Bertha clapped her palm over the mouthpiece of the telephone and said, “It’s Georgia Rushe and damned if I hadn’t forgotten all about her. What are we supposed to be doing for her — oh yes, that investigation of Mrs. Crail. It’s up to you to talk to her, Lover. You’re good at making things up on the spur of the moment. Thank Heavens I had sense enough to stall her along and tell her you weren’t immediately available. Start thinking and I’ll tell her that you’re busy dictating and she’ll have to wait a minute.”
“I’ll talk to her,” I said.
“Well, think up something good,” Bertha told me.
Bertha took her hand off the mouthpiece and said, “He’s dictating, Miss Rushe, but he’ll be here right away. He... Here he is now... What?
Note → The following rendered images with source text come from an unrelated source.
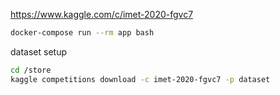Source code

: https://www.kaggle.com/c/imet-2020-fgvc7

```sh
docker-compose run --rm app bash
```

dataset setup
```sh
cd /store
kaggle competitions download -c imet-2020-fgvc7 -p dataset
```
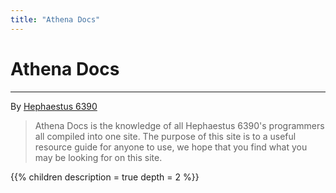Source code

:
 ```yaml
---
title: "Athena Docs"
---
```


# Athena Docs
---
By [Hephaestus 6390](https://frc6390.ca)

> Athena Docs is the knowledge of all Hephaestus 6390's programmers all compiled into one site. The purpose of this site is to a useful resource guide for anyone to use, we hope that you find what you may be looking for on this site.

{{% children description = true depth = 2 %}}


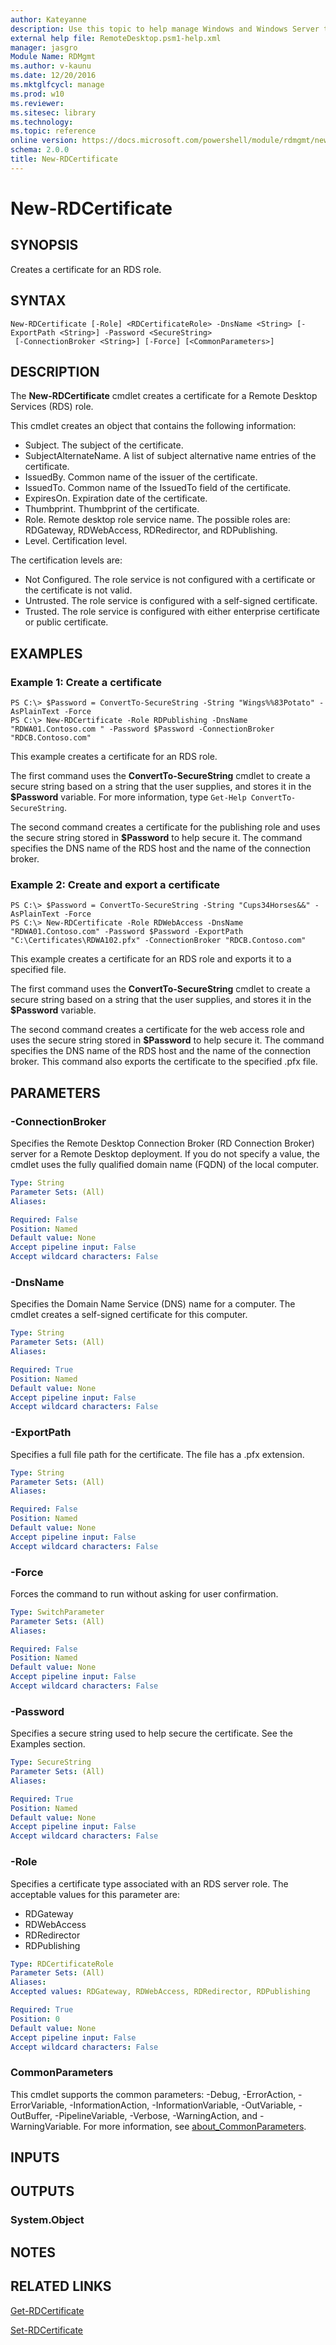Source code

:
 ```yaml
---
author: Kateyanne
description: Use this topic to help manage Windows and Windows Server technologies with Windows PowerShell.
external help file: RemoteDesktop.psm1-help.xml
manager: jasgro
Module Name: RDMgmt
ms.author: v-kaunu
ms.date: 12/20/2016
ms.mktglfcycl: manage
ms.prod: w10
ms.reviewer:
ms.sitesec: library
ms.technology:
ms.topic: reference
online version: https://docs.microsoft.com/powershell/module/rdmgmt/new-rdcertificate?view=windowsserver2019-ps&wt.mc_id=ps-gethelp
schema: 2.0.0
title: New-RDCertificate
---
```


# New-RDCertificate

## SYNOPSIS
Creates a certificate for an RDS role.

## SYNTAX

```
New-RDCertificate [-Role] <RDCertificateRole> -DnsName <String> [-ExportPath <String>] -Password <SecureString>
 [-ConnectionBroker <String>] [-Force] [<CommonParameters>]
```

## DESCRIPTION
The **New-RDCertificate** cmdlet creates a certificate for a Remote Desktop Services (RDS) role.

This cmdlet creates an object that contains the following information:

- Subject.
The subject of the certificate.
- SubjectAlternateName.
A list of subject alternative name entries of the certificate.
- IssuedBy.
Common name of the issuer of the certificate.
- IssuedTo.
Common name of the IssuedTo field of the certificate.
- ExpiresOn.
Expiration date of the certificate.
- Thumbprint.
Thumbprint of the certificate.
- Role.
Remote desktop role service name.
The possible roles are: RDGateway, RDWebAccess, RDRedirector, and RDPublishing.
- Level.
Certification level.

The certification levels are:

- Not Configured.
The role service is not configured with a certificate or the certificate is not valid.
- Untrusted.
The role service is configured with a self-signed certificate.
- Trusted.
The role service is configured with either enterprise certificate or public certificate.

## EXAMPLES

### Example 1: Create a certificate
```
PS C:\> $Password = ConvertTo-SecureString -String "Wings%%83Potato" -AsPlainText -Force
PS C:\> New-RDCertificate -Role RDPublishing -DnsName "RDWA01.Contoso.com " -Password $Password -ConnectionBroker "RDCB.Contoso.com"
```

This example creates a certificate for an RDS role.

The first command uses the **ConvertTo-SecureString** cmdlet to create a secure string based on a string that the user supplies, and stores it in the **$Password** variable.
For more information, type `Get-Help ConvertTo-SecureString`.

The second command creates a certificate for the publishing role and uses the secure string stored in **$Password** to help secure it.
The command specifies the DNS name of the RDS host and the name of the connection broker.

### Example 2: Create and export a certificate
```
PS C:\> $Password = ConvertTo-SecureString -String "Cups34Horses&&" -AsPlainText -Force
PS C:\> New-RDCertificate -Role RDWebAccess -DnsName "RDWA01.Contoso.com" -Password $Password -ExportPath "C:\Certificates\RDWA102.pfx" -ConnectionBroker "RDCB.Contoso.com"
```

This example creates a certificate for an RDS role and exports it to a specified file.

The first command uses the **ConvertTo-SecureString** cmdlet to create a secure string based on a string that the user supplies, and stores it in the **$Password** variable.

The second command creates a certificate for the web access role and uses the secure string stored in **$Password** to help secure it.
The command specifies the DNS name of the RDS host and the name of the connection broker.
This command also exports the certificate to the specified .pfx file.

## PARAMETERS

### -ConnectionBroker
Specifies the Remote Desktop Connection Broker (RD Connection Broker) server for a Remote Desktop deployment.
If you do not specify a value, the cmdlet uses the fully qualified domain name (FQDN) of the local computer.

```yaml
Type: String
Parameter Sets: (All)
Aliases:

Required: False
Position: Named
Default value: None
Accept pipeline input: False
Accept wildcard characters: False
```

### -DnsName
Specifies the Domain Name Service (DNS) name for a computer.
The cmdlet creates a self-signed certificate for this computer.

```yaml
Type: String
Parameter Sets: (All)
Aliases:

Required: True
Position: Named
Default value: None
Accept pipeline input: False
Accept wildcard characters: False
```

### -ExportPath
Specifies a full file path for the certificate.
The file has a .pfx extension.

```yaml
Type: String
Parameter Sets: (All)
Aliases:

Required: False
Position: Named
Default value: None
Accept pipeline input: False
Accept wildcard characters: False
```

### -Force
Forces the command to run without asking for user confirmation.

```yaml
Type: SwitchParameter
Parameter Sets: (All)
Aliases:

Required: False
Position: Named
Default value: None
Accept pipeline input: False
Accept wildcard characters: False
```

### -Password
Specifies a secure string used to help secure the certificate.
See the Examples section.

```yaml
Type: SecureString
Parameter Sets: (All)
Aliases:

Required: True
Position: Named
Default value: None
Accept pipeline input: False
Accept wildcard characters: False
```

### -Role
Specifies a certificate type associated with an RDS server role.
The acceptable values for this parameter are:

- RDGateway
- RDWebAccess
- RDRedirector
- RDPublishing

```yaml
Type: RDCertificateRole
Parameter Sets: (All)
Aliases:
Accepted values: RDGateway, RDWebAccess, RDRedirector, RDPublishing

Required: True
Position: 0
Default value: None
Accept pipeline input: False
Accept wildcard characters: False
```

### CommonParameters
This cmdlet supports the common parameters: -Debug, -ErrorAction, -ErrorVariable, -InformationAction, -InformationVariable, -OutVariable, -OutBuffer, -PipelineVariable, -Verbose, -WarningAction, and -WarningVariable. For more information, see [about_CommonParameters](https://go.microsoft.com/fwlink/?LinkID=113216).

## INPUTS

## OUTPUTS

### System.Object

## NOTES

## RELATED LINKS

[Get-RDCertificate](./Get-RDCertificate.md)

[Set-RDCertificate](./Set-RDCertificate.md)

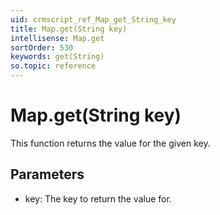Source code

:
 ```yaml
---
uid: crmscript_ref_Map_get_String_key
title: Map.get(String key)
intellisense: Map.get
sortOrder: 530
keywords: get(String)
so.topic: reference
---
```


# Map.get(String key)

This function returns the value for the given key.

## Parameters

 - key: The key to return the value for.

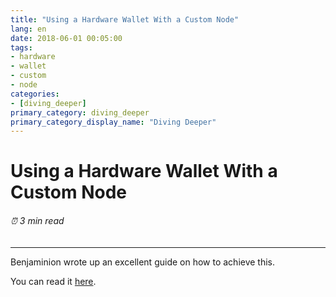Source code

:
 ```yaml
---
title: "Using a Hardware Wallet With a Custom Node"
lang: en
date: 2018-06-01 00:05:00
tags:
- hardware
- wallet
- custom
- node
categories:
- [diving_deeper]
primary_category: diving_deeper
primary_category_display_name: "Diving Deeper"
---
```


# __Using a Hardware Wallet With a Custom Node__
###### ⏰ 3 min read
***

Benjaminion wrote up an excellent guide on how to achieve this.

You can read it [here](https://github.com/benjaminion/eth-parity-qnap/wiki/Connecting-to-MyEtherWallet).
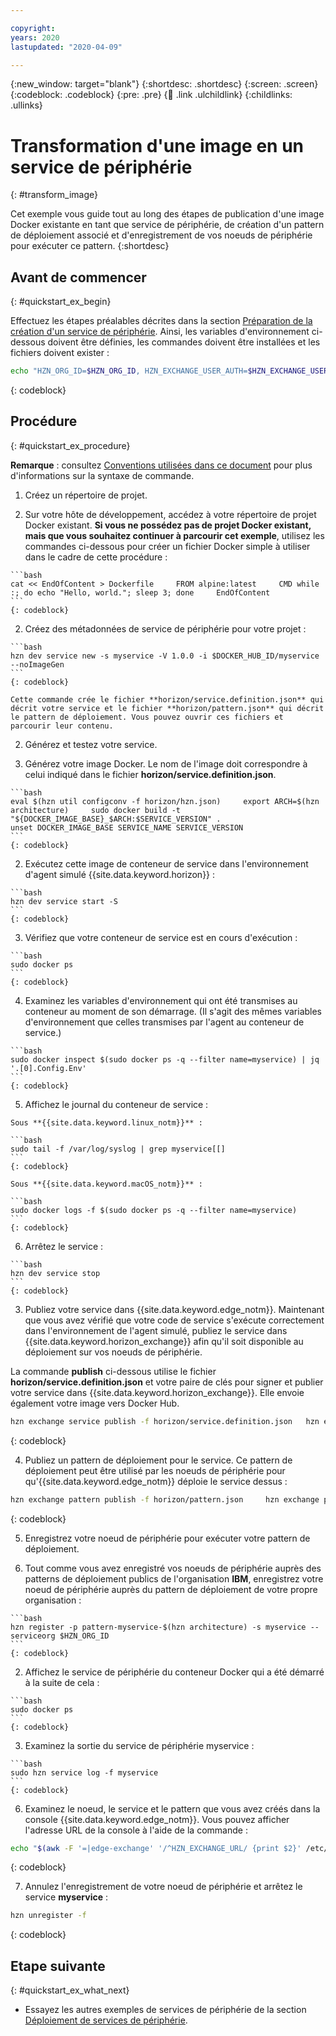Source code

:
 ```yaml
---

copyright:
years: 2020
lastupdated: "2020-04-09"

---
```


{:new_window: target="blank"}
{:shortdesc: .shortdesc}
{:screen: .screen}
{:codeblock: .codeblock}
{:pre: .pre}
{:child: .link .ulchildlink}
{:childlinks: .ullinks}

# Transformation d'une image en un service de périphérie
{: #transform_image}

Cet exemple vous guide tout au long des étapes de publication d'une image Docker existante en tant que service de périphérie, de création d'un pattern de déploiement associé et d'enregistrement de vos noeuds de périphérie pour exécuter ce pattern.
{:shortdesc}

## Avant de commencer
{: #quickstart_ex_begin}

Effectuez les étapes préalables décrites dans la section [Préparation de la création d'un service de périphérie](service_containers.md). Ainsi, les variables d'environnement ci-dessous doivent être définies, les commandes doivent être installées et les fichiers doivent exister :

```bash
echo "HZN_ORG_ID=$HZN_ORG_ID, HZN_EXCHANGE_USER_AUTH=$HZN_EXCHANGE_USER_AUTH, DOCKER_HUB_ID=$DOCKER_HUB_ID" which git jq ls ~/.hzn/keys/service.private.key ~/.hzn/keys/service.public.pem cat /etc/default/horizon
```
{: codeblock}

## Procédure
{: #quickstart_ex_procedure}

**Remarque** : consultez [Conventions utilisées dans ce document](../getting_started/document_conventions.md) pour plus d'informations sur la syntaxe de commande.

1. Créez un répertoire de projet.

  1. Sur votre hôte de développement, accédez à votre répertoire de projet Docker existant. **Si vous ne possédez pas de projet Docker existant, mais que vous souhaitez continuer à parcourir cet exemple**, utilisez les commandes ci-dessous pour créer un fichier Docker simple à utiliser dans le cadre de cette procédure :

    ```bash
    cat << EndOfContent > Dockerfile     FROM alpine:latest     CMD while :; do echo "Hello, world."; sleep 3; done     EndOfContent
    ```
    {: codeblock}

  2. Créez des métadonnées de service de périphérie pour votre projet :

    ```bash
    hzn dev service new -s myservice -V 1.0.0 -i $DOCKER_HUB_ID/myservice --noImageGen
    ```
    {: codeblock}

    Cette commande crée le fichier **horizon/service.definition.json** qui décrit votre service et le fichier **horizon/pattern.json** qui décrit le pattern de déploiement. Vous pouvez ouvrir ces fichiers et parcourir leur contenu.

2. Générez et testez votre service.

  1. Générez votre image Docker. Le nom de l'image doit correspondre à celui indiqué dans le fichier **horizon/service.definition.json**.

    ```bash
    eval $(hzn util configconv -f horizon/hzn.json)     export ARCH=$(hzn architecture)     sudo docker build -t "${DOCKER_IMAGE_BASE}_$ARCH:$SERVICE_VERSION" .
    unset DOCKER_IMAGE_BASE SERVICE_NAME SERVICE_VERSION
    ```
    {: codeblock}

  2. Exécutez cette image de conteneur de service dans l'environnement d'agent simulé {{site.data.keyword.horizon}} :

    ```bash
    hzn dev service start -S
    ```
    {: codeblock}

  3. Vérifiez que votre conteneur de service est en cours d'exécution :

    ```bash
    sudo docker ps
    ```
    {: codeblock}

  4. Examinez les variables d'environnement qui ont été transmises au conteneur au moment de son démarrage. (Il s'agit des mêmes variables d'environnement que celles transmises par l'agent au conteneur de service.)

    ```bash
    sudo docker inspect $(sudo docker ps -q --filter name=myservice) | jq '.[0].Config.Env'
    ```
    {: codeblock}

  5. Affichez le journal du conteneur de service :

    Sous **{{site.data.keyword.linux_notm}}** :

    ```bash
    sudo tail -f /var/log/syslog | grep myservice[[]
    ```
    {: codeblock}

    Sous **{{site.data.keyword.macOS_notm}}** :

    ```bash
    sudo docker logs -f $(sudo docker ps -q --filter name=myservice)
    ```
    {: codeblock}

  6. Arrêtez le service :

    ```bash
    hzn dev service stop
    ```
    {: codeblock}

3. Publiez votre service dans {{site.data.keyword.edge_notm}}. Maintenant que vous avez vérifié que votre code de service s'exécute correctement dans l'environnement de l'agent simulé, publiez le service dans {{site.data.keyword.horizon_exchange}} afin qu'il soit disponible au déploiement sur vos noeuds de périphérie.

  La commande **publish** ci-dessous utilise le fichier **horizon/service.definition.json** et votre paire de clés pour signer et publier votre service dans {{site.data.keyword.horizon_exchange}}. Elle envoie également votre image vers Docker Hub.

  ```bash
  hzn exchange service publish -f horizon/service.definition.json   hzn exchange service list
  ```
  {: codeblock}

4. Publiez un pattern de déploiement pour le service. Ce pattern de déploiement peut être utilisé par les noeuds de périphérie pour qu'{{site.data.keyword.edge_notm}} déploie le service dessus :

  ```bash
  hzn exchange pattern publish -f horizon/pattern.json     hzn exchange pattern list
  ```
  {: codeblock}

5. Enregistrez votre noeud de périphérie pour exécuter votre pattern de déploiement.

  1. Tout comme vous avez enregistré vos noeuds de périphérie auprès des patterns de déploiement publics de l'organisation **IBM**, enregistrez votre noeud de périphérie auprès du pattern de déploiement de votre propre organisation :

    ```bash
    hzn register -p pattern-myservice-$(hzn architecture) -s myservice --serviceorg $HZN_ORG_ID
    ```
    {: codeblock}

  2. Affichez le service de périphérie du conteneur Docker qui a été démarré à la suite de cela :

    ```bash
    sudo docker ps
    ```
    {: codeblock}

  3. Examinez la sortie du service de périphérie myservice :

    ```bash
    sudo hzn service log -f myservice
    ```
    {: codeblock}

6. Examinez le noeud, le service et le pattern que vous avez créés dans la console {{site.data.keyword.edge_notm}}. Vous pouvez afficher l'adresse URL de la console à l'aide de la commande :

  ```bash
  echo "$(awk -F '=|edge-exchange' '/^HZN_EXCHANGE_URL/ {print $2}' /etc/default/horizon)edge"
  ```
  {: codeblock}

7. Annulez l'enregistrement de votre noeud de périphérie et arrêtez le service **myservice** :

  ```bash
  hzn unregister -f
  ```
  {: codeblock}

## Etape suivante
{: #quickstart_ex_what_next}

* Essayez les autres exemples de services de périphérie de la section [Déploiement de services de périphérie](../using_edge_services/detailed_policy.md).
What’s that?”
Bertha scowled portentously into the mouthpiece. “Say that over again,” she said. “Say it slow.”
Bertha listened for as much as thirty seconds, then said, “You’re sure that’s what you want? Well, if that’s the way you feel about it. Poor child, you’re crying! Now listen. You better talk with Donald. He’s here. He wants to talk with you.”
Bertha once more clapped her palm over the mouthpiece.